_Work item_. Any picture in the material should be left out, while all other lines are copied exactly.
<<<<
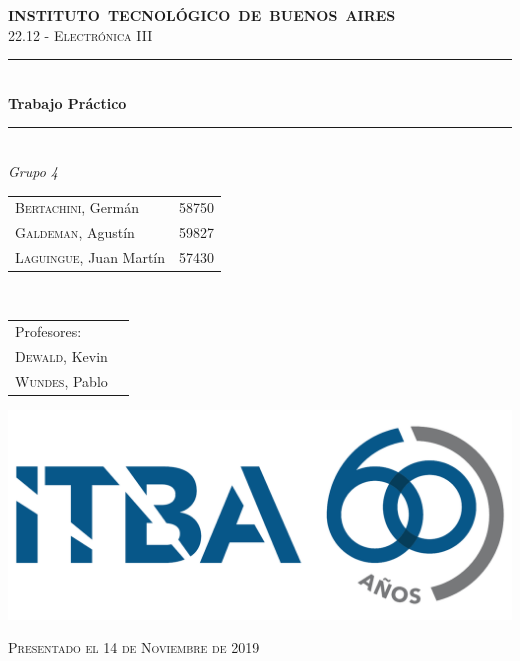 \begin{titlepage}
    \newcommand{\HRule}{\rule{\linewidth}{0.5mm}}
    \begin{center}
	    \mbox{\textsc{\large \bfseries {INSTITUTO TECNOL\'OGICO DE BUENOS AIRES}}} \\[1cm]
	    \textsc{\Large 22.12 - Electr\'onica III} \\[0.5cm]    
	    \HRule \\[0.6cm]
	    { 	\Huge \bfseries Trabajo Pr\'actico 	} \\[0.4cm] 
	    \HRule \\[1.5cm]
	    \large
	    \emph{\Large Grupo 4}\\
	    \vspace{10px}
	   
	    \begin{tabular}{lr}
	    \textsc{Bertachini}, Germ\'an  & 58750 \\ 	
	    \textsc{Galdeman}, Agust\'in  & 59827 \\
	    \textsc{Laguingue}, Juan Mart\'in  & 57430 \\
	    \end{tabular} \\
	    \vspace{20px}
	    \begin{tabular}{lr}
	    \textsc{}Profesores:\\
	    \textsc{Dewald}, Kevin\\
	    \textsc{Wundes}, Pablo\\
	    \end{tabular}
	    \vspace{60px}
	
		\includegraphics[scale=0.20]{Extras/ITBA.png}    
		\vspace{30px}
	    
	    \textsc{\large Presentado el 14 de Noviembre de 2019}\\
    \end{center}
\end{titlepage}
>>>>
_Task answer_.
 \begin{titlepage}
    \newcommand{\HRule}{\rule{\linewidth}{0.5mm}}
    \begin{center}
	    \mbox{\textsc{\large \bfseries {INSTITUTO TECNOL\'OGICO DE BUENOS AIRES}}} \\[1cm]
	    \textsc{\Large 22.12 - Electr\'onica III} \\[0.5cm]    
	    \HRule \\[0.6cm]
	    { 	\Huge \bfseries Trabajo Pr\'actico 	} \\[0.4cm] 
	    \HRule \\[1.5cm]
	    \large
	    \emph{\Large Grupo 4}\\
	    \vspace{10px}
	   
	    \begin{tabular}{lr}
	    \textsc{Bertachini}, Germ\'an  & 58750 \\ 	
	    \textsc{Galdeman}, Agust\'in  & 59827 \\
	    \textsc{Laguingue}, Juan Mart\'in  & 57430 \\
	    \end{tabular} \\
	    \vspace{20px}
	    \begin{tabular}{lr}
	    \textsc{}Profesores:\\
	    \textsc{Dewald}, Kevin\\
	    \textsc{Wundes}, Pablo\\
	    \end{tabular}
	    \vspace{60px}
	
		\includegraphics[scale=0.20]{Extras/ITBA.png}    
		\vspace{30px}
	    
	    \textsc{\large Presentado el 14 de Noviembre de 2019}\\
    \end{center}
\end{titlepage}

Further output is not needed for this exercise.